§ **About this task**: Using the listing below, keep only the lines with the word "name" and copy them.

Available data START

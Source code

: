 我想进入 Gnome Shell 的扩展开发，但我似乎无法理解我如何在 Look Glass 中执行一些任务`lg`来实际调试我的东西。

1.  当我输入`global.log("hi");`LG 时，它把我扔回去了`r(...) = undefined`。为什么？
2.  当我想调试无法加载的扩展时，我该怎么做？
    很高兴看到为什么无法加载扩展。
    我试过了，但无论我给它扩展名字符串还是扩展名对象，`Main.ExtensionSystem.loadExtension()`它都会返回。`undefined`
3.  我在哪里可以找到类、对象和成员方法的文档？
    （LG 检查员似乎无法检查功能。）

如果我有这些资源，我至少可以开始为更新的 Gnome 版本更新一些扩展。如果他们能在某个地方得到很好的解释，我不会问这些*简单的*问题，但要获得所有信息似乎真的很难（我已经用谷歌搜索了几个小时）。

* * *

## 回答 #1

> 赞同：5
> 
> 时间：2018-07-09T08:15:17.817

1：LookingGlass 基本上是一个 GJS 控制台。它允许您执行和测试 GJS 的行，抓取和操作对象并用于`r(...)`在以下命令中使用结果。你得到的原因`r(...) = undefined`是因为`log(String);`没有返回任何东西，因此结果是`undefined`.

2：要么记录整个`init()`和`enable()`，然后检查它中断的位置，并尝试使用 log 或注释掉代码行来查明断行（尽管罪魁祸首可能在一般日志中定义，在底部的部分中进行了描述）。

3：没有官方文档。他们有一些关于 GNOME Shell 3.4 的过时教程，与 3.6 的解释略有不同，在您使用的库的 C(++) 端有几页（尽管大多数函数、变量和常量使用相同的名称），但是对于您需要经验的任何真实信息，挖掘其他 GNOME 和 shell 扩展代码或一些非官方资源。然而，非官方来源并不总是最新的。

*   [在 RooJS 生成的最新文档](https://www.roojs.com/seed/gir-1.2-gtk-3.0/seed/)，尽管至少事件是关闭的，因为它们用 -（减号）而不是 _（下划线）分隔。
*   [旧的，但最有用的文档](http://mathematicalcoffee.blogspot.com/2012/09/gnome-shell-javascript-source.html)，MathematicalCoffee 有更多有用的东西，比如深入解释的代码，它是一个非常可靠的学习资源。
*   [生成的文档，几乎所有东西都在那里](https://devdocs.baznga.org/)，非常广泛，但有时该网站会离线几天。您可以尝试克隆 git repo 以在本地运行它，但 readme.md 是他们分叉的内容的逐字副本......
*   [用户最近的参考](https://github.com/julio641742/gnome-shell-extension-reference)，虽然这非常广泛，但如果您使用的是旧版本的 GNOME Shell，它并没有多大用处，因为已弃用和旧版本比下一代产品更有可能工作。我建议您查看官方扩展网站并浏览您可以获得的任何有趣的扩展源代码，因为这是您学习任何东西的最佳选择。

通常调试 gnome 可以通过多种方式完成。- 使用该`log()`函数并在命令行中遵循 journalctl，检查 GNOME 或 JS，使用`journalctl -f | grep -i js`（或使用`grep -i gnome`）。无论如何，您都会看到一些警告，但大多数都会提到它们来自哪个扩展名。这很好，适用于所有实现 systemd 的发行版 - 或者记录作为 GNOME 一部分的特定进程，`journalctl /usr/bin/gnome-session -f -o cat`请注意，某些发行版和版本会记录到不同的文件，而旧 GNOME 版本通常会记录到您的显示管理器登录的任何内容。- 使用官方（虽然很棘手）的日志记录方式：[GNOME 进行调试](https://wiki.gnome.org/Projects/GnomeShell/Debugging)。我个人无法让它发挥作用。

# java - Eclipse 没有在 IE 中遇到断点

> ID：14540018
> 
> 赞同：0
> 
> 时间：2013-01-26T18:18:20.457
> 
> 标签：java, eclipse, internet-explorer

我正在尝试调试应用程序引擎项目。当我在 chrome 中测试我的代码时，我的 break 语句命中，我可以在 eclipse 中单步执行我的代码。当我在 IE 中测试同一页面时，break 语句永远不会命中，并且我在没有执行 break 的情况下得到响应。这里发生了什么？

Available data END
Available data START

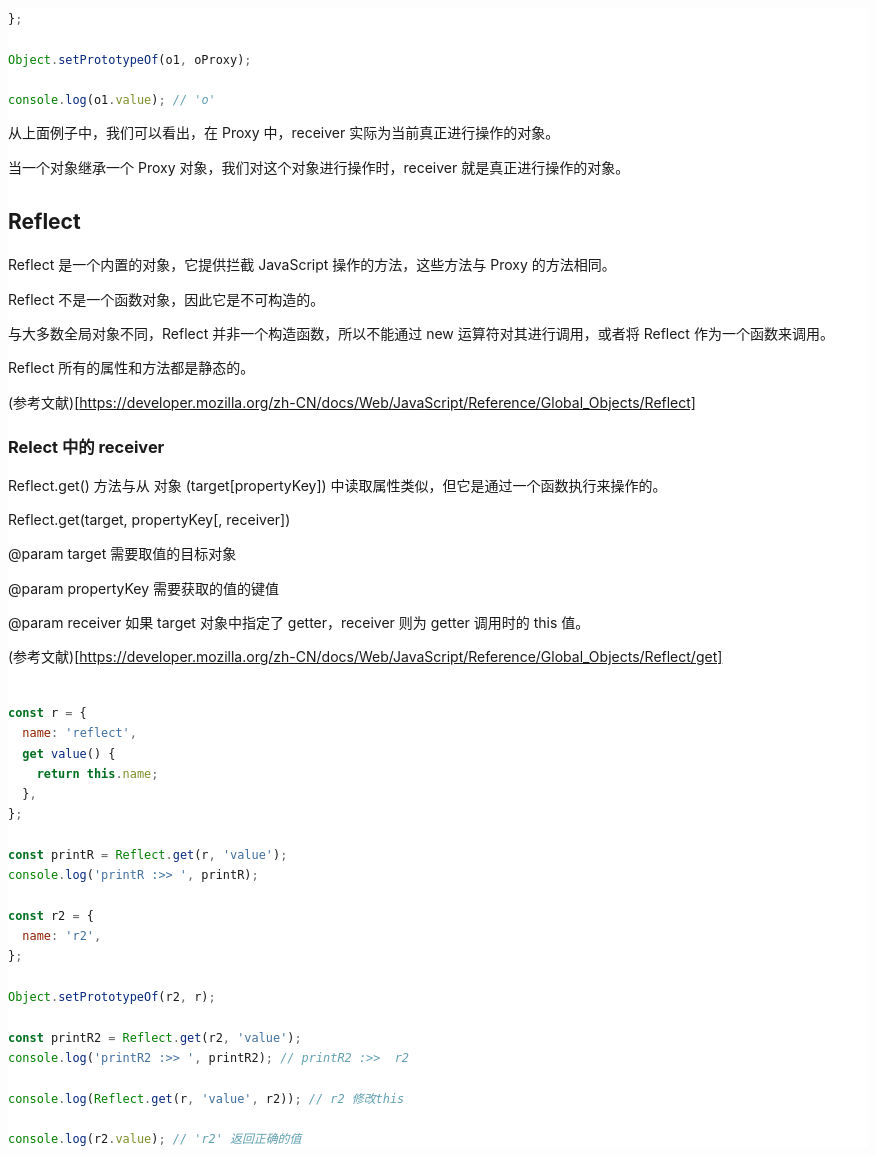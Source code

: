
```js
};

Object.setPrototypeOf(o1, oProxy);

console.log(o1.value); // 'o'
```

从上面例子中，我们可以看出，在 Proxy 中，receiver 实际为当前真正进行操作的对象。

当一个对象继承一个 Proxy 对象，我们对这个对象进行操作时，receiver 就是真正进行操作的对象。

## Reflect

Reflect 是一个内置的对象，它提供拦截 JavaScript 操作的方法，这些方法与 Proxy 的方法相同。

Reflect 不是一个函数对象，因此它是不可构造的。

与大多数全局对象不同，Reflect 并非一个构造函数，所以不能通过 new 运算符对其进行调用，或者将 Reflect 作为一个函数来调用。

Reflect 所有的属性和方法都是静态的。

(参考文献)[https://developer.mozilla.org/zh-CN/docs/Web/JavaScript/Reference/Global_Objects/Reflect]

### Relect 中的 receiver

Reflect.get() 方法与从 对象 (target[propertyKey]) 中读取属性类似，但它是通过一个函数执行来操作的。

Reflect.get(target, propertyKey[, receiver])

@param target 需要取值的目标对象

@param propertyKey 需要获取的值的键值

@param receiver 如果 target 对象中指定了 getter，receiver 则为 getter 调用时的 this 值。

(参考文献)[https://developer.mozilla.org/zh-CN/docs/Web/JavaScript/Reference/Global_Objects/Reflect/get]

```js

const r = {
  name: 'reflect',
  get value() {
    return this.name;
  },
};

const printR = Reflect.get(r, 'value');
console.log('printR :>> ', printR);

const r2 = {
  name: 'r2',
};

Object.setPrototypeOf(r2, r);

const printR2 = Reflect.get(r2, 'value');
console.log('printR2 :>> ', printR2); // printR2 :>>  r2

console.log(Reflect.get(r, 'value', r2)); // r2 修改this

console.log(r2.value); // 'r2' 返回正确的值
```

Available data END

§ **Answer to this exercise**:
  name: 'reflect',
    return this.name;
  name: 'r2',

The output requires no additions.